SUPPLIED MATERIAL
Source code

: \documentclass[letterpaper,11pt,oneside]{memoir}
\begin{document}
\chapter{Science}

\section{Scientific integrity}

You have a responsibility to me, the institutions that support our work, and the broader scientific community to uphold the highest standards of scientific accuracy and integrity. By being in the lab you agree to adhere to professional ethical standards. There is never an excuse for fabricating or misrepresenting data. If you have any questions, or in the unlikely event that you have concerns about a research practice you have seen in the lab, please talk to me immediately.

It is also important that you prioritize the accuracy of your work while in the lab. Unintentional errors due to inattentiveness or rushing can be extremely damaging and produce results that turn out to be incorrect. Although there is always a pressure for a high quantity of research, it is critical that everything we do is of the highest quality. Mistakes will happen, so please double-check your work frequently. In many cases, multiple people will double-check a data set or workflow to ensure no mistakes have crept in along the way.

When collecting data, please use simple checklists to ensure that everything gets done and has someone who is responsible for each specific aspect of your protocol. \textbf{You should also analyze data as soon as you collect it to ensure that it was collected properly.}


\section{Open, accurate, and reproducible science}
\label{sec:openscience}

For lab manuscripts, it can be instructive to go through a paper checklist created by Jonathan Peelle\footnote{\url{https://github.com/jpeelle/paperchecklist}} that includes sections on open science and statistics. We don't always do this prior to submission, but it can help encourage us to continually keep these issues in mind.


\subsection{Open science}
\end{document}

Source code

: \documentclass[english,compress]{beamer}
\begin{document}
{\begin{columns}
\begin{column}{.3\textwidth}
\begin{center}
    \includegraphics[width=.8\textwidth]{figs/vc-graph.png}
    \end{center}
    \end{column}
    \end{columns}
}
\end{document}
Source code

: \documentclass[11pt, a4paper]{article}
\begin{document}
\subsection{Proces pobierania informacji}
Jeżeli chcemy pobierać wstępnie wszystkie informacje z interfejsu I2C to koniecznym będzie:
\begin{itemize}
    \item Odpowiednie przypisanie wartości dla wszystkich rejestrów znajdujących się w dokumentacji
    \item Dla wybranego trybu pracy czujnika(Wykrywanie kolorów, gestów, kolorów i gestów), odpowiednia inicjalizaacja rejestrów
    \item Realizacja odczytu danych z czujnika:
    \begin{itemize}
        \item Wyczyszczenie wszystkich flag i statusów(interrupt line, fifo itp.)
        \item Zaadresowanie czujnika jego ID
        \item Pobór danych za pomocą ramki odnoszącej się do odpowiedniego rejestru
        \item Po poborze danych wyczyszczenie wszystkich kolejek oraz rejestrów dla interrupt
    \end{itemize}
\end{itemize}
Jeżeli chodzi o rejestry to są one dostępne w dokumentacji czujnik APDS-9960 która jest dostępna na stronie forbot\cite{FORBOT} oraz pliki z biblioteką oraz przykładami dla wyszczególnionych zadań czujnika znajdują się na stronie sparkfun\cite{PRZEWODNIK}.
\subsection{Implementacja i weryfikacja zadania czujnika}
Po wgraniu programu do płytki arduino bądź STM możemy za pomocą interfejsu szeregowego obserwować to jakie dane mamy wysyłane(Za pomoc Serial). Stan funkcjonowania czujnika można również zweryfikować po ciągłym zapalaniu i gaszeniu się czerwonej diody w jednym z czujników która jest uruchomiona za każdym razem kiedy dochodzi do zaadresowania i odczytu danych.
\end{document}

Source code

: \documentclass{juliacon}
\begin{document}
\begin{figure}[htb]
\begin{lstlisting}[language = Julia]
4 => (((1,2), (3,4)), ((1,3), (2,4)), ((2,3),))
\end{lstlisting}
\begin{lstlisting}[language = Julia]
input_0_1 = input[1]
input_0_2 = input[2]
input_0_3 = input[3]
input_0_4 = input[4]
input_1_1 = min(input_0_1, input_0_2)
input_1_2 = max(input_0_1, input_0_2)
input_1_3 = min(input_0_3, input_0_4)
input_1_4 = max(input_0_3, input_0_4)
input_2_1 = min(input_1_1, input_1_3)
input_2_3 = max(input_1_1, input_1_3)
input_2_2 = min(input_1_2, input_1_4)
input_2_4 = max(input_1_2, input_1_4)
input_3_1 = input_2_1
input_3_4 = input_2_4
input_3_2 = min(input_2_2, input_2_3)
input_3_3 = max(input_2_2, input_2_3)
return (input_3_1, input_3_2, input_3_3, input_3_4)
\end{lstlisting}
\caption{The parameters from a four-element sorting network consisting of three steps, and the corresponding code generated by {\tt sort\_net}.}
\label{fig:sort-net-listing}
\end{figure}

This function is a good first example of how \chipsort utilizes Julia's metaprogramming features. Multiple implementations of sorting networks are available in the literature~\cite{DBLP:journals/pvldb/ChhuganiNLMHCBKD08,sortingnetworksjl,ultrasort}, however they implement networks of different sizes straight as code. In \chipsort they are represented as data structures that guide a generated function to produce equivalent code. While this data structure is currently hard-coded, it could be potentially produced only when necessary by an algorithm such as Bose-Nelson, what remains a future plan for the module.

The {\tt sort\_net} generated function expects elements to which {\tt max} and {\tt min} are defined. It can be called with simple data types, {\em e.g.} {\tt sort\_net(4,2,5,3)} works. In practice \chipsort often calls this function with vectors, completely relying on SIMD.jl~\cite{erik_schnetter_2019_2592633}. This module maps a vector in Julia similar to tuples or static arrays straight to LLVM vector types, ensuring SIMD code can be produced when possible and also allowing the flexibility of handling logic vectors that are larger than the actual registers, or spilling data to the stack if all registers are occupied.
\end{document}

--

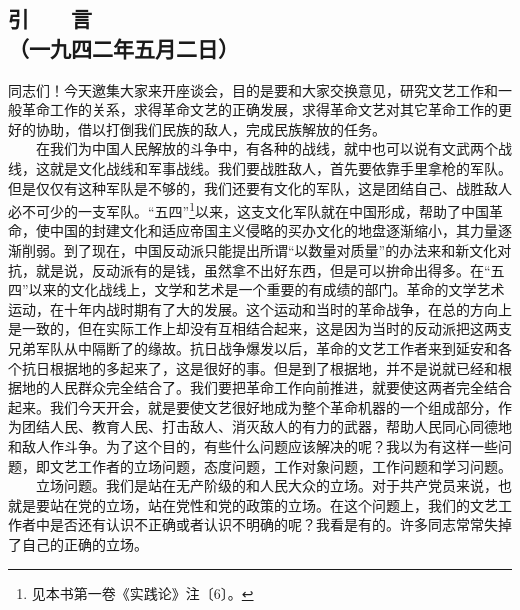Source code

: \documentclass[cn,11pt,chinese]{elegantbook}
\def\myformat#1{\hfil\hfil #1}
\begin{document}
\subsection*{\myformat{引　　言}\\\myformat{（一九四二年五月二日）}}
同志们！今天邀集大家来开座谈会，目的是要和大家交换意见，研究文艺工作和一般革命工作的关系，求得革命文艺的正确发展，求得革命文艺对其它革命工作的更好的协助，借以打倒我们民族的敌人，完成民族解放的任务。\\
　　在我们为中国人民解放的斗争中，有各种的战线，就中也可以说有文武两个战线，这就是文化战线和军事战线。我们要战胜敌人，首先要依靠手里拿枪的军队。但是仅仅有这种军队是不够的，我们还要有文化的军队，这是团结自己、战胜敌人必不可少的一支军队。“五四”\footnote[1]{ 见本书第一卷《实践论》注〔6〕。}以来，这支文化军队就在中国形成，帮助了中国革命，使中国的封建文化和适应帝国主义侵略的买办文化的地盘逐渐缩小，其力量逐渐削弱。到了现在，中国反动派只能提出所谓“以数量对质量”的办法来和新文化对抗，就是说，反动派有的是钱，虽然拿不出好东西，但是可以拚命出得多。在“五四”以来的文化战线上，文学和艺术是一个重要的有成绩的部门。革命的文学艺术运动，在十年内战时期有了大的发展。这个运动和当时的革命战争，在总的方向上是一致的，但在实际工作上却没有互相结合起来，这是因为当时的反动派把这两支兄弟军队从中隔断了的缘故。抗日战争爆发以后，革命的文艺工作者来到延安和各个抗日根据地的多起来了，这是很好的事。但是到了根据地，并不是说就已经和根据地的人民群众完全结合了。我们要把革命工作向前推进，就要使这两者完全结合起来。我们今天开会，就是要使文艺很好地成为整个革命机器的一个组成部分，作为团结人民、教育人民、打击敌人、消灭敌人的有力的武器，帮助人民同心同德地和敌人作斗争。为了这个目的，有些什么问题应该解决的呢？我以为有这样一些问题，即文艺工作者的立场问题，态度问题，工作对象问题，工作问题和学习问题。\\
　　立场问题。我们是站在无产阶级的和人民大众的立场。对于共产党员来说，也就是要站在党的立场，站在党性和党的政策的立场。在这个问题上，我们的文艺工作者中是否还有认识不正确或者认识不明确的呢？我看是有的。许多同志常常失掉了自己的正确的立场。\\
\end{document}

==

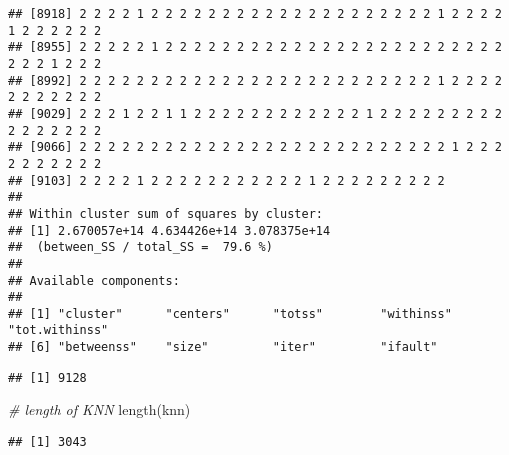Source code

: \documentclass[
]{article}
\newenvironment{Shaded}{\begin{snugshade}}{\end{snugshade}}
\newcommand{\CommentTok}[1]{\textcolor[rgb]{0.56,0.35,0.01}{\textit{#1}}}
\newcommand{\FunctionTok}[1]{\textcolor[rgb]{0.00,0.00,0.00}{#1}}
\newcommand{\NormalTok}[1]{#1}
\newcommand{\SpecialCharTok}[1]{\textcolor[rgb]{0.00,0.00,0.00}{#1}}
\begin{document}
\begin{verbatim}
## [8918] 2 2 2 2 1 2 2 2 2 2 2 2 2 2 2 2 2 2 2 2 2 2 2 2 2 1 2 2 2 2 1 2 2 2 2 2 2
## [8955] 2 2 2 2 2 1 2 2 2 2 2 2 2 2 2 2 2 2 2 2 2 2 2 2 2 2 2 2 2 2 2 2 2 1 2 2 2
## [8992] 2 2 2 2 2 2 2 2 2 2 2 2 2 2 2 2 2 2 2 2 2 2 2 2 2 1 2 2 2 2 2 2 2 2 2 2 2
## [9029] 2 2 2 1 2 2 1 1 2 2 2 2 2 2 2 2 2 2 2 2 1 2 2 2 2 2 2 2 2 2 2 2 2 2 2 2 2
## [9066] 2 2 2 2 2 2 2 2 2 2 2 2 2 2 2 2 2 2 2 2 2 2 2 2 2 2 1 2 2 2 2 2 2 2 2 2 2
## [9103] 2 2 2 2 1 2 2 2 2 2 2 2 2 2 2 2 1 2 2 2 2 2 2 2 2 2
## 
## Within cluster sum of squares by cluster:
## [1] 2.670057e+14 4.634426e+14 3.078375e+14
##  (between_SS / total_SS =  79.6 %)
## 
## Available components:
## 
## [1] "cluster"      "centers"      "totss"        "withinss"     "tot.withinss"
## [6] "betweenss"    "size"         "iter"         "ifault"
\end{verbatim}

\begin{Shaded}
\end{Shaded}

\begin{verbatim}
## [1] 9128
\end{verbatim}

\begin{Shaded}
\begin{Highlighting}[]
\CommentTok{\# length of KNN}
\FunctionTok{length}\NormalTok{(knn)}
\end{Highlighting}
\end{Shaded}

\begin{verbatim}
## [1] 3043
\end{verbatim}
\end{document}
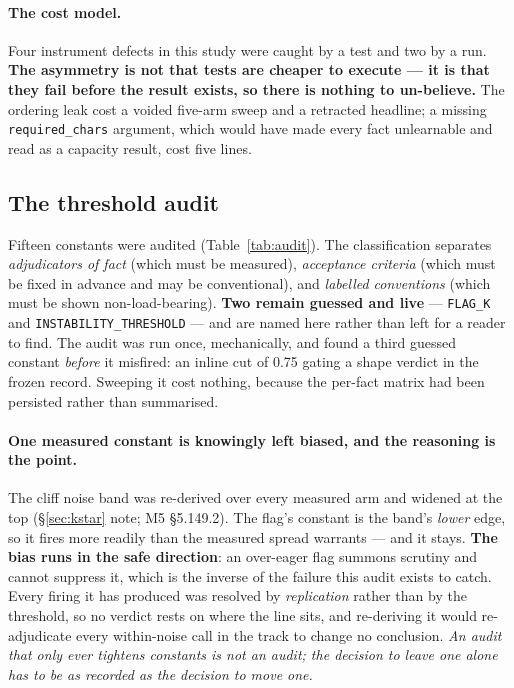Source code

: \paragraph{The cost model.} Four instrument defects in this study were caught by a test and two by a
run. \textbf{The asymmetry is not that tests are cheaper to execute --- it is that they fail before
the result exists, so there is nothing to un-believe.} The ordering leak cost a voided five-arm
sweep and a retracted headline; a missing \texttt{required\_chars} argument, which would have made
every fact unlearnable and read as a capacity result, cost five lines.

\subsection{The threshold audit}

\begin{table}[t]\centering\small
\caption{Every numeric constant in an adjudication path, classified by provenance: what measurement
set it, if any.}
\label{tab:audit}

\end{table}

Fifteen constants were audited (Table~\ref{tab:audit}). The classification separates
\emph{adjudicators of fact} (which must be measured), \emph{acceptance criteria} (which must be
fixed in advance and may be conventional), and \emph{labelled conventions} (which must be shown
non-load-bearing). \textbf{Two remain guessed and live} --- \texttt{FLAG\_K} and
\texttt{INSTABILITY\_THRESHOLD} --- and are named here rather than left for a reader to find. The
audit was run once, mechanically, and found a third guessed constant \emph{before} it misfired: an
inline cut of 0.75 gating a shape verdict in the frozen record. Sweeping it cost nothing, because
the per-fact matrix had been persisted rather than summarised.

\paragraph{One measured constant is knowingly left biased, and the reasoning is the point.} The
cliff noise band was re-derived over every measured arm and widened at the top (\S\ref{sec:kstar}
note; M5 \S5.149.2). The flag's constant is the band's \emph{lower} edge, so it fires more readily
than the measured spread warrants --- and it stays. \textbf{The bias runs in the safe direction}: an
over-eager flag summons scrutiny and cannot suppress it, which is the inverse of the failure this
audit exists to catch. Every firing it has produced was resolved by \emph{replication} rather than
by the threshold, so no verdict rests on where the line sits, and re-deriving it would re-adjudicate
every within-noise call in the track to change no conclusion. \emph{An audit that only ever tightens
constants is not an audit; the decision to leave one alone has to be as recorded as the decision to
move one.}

EXERCISE DIRECTIONS
Tally the lines of the records holding the word "texttt", then give only the resulting number.

SOLUTION TO THIS EXERCISE
3